RMT union said signallers could be cut from 6,000 to 2,000

Network Rail to cut rail signal workers and signal boxes

Network Rail is planning a modernisation programme which could see the number of signal workers drastically cut.

The Rail Maritime and Transport (RMT) union said the plans, aimed at saving £250m a year, could see the number of signallers cut from 6,000 to 2,000 over the next 30 years.

"There have been discussions this week over future signalling arrangements on the rail network," said RMT general secretary Bob Crow.

"We will not agree to anything that compromises the job security, safety or standards of living of our members.

"We are not opposed to new technology but we are clear that any changes that may arise should be accommodated through a shorter working week, additional annual leave and the right to retire at 55 on full pension entitlement."
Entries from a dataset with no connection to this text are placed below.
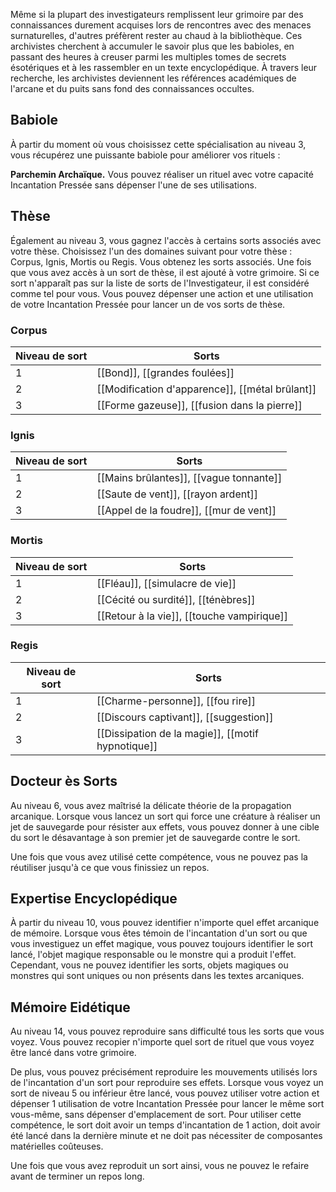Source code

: Même si la plupart des investigateurs remplissent leur grimoire par des connaissances durement acquises lors de rencontres avec des menaces surnaturelles, d'autres préfèrent rester au chaud à la bibliothèque. Ces archivistes cherchent à accumuler le savoir plus que les babioles, en passant des heures à creuser parmi les multiples tomes de secrets ésotériques et à les rassembler en un texte encyclopédique. À travers leur recherche, les archivistes deviennent les références académiques de l'arcane et du puits sans fond des connaissances occultes.

## Babiole

À partir du moment où vous choisissez cette spécialisation au niveau 3, vous récupérez une puissante babiole pour améliorer vos rituels : 

**Parchemin Archaïque.** Vous pouvez réaliser un rituel avec votre capacité Incantation Pressée sans dépenser l'une de ses utilisations.

## Thèse

Également au niveau 3, vous gagnez l'accès à certains sorts associés avec votre thèse. Choisissez l'un des domaines suivant pour votre thèse : Corpus, Ignis, Mortis ou Regis. Vous obtenez les sorts associés. Une fois que vous avez accès à un sort de thèse, il est ajouté à votre grimoire. Si ce sort n'apparaît pas sur la liste de sorts de l'Investigateur, il est considéré comme tel pour vous. Vous pouvez dépenser une action et une utilisation de votre Incantation Pressée pour lancer un de vos sorts de thèse.

### Corpus

| Niveau de sort | Sorts |
| -------------- | ----- |
| 1 | [[Bond]], [[grandes foulées]] |
| 2 | [[Modification d'apparence]], [[métal brûlant]] |
| 3 | [[Forme gazeuse]], [[fusion dans la pierre]] |

### Ignis

| Niveau de sort | Sorts                                   |
| -------------- | --------------------------------------- |
| 1              | [[Mains brûlantes]], [[vague tonnante]] |
| 2              | [[Saute de vent]], [[rayon ardent]]     |
| 3              | [[Appel de la foudre]], [[mur de vent]] |

### Mortis

| Niveau de sort | Sorts                                      |
| -------------- | ------------------------------------------ |
| 1              | [[Fléau]], [[simulacre de vie]]            |
| 2              | [[Cécité ou surdité]], [[ténèbres]]        |
| 3              | [[Retour à la vie]], [[touche vampirique]] |

### Regis


| Niveau de sort | Sorts |
| -------------- | ----- |
| 1 | [[Charme-personne]], [[fou rire]] |
| 2 | [[Discours captivant]], [[suggestion]] |
| 3 | [[Dissipation de la magie]], [[motif hypnotique]] |

## Docteur ès Sorts

Au niveau 6, vous avez maîtrisé la délicate théorie de la propagation arcanique. Lorsque vous lancez un sort qui force une créature à réaliser un jet de sauvegarde pour résister aux effets, vous pouvez donner à une cible du sort le désavantage à son premier jet de sauvegarde contre le sort.

Une fois que vous avez utilisé cette compétence, vous ne pouvez pas la réutiliser jusqu'à ce que vous finissiez un repos.

## Expertise Encyclopédique

À partir du niveau 10, vous pouvez identifier n'importe quel effet arcanique de mémoire. Lorsque vous êtes témoin de l'incantation d'un sort ou que vous investiguez un effet magique, vous pouvez toujours identifier le sort lancé, l'objet magique responsable ou le monstre qui a produit l'effet. Cependant, vous ne pouvez identifier les sorts, objets magiques ou monstres qui sont uniques ou non présents dans les textes arcaniques.

## Mémoire Eidétique

Au niveau 14, vous pouvez reproduire sans difficulté tous les sorts que vous voyez. Vous pouvez recopier n'importe quel sort de rituel que vous voyez être lancé dans votre grimoire.

De plus, vous pouvez précisément reproduire les mouvements utilisés lors de l'incantation d'un sort pour reproduire ses effets. Lorsque vous voyez un sort de niveau 5 ou inférieur être lancé, vous pouvez utiliser votre action et dépenser 1 utilisation de votre Incantation Pressée pour lancer le même sort vous-même, sans dépenser d'emplacement de sort. Pour utiliser cette compétence, le sort doit avoir un temps d'incantation de 1 action, doit avoir été lancé dans la dernière minute et ne doit pas nécessiter de composantes matérielles coûteuses.

Une fois que vous avez reproduit un sort ainsi, vous ne pouvez le refaire avant de terminer un repos long.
The number of signal boxes has been reduced from 10,000 at the beginning of the 20th century to around 800 today, and Network Rail wants to introduce a new system which could see the number cut to just 14. 

An NR spokesman said: "Network Rail is in the early stages of a proposal that could accelerate its signalling modernisation programme, delivering significant benefits in terms of more punctual services, more flexible services, better passenger information and savings approaching £250 million per year.

"It's a long term strategy, phased over 15 to 30 years, and we have started to discuss its implications with both the trade unions and our people."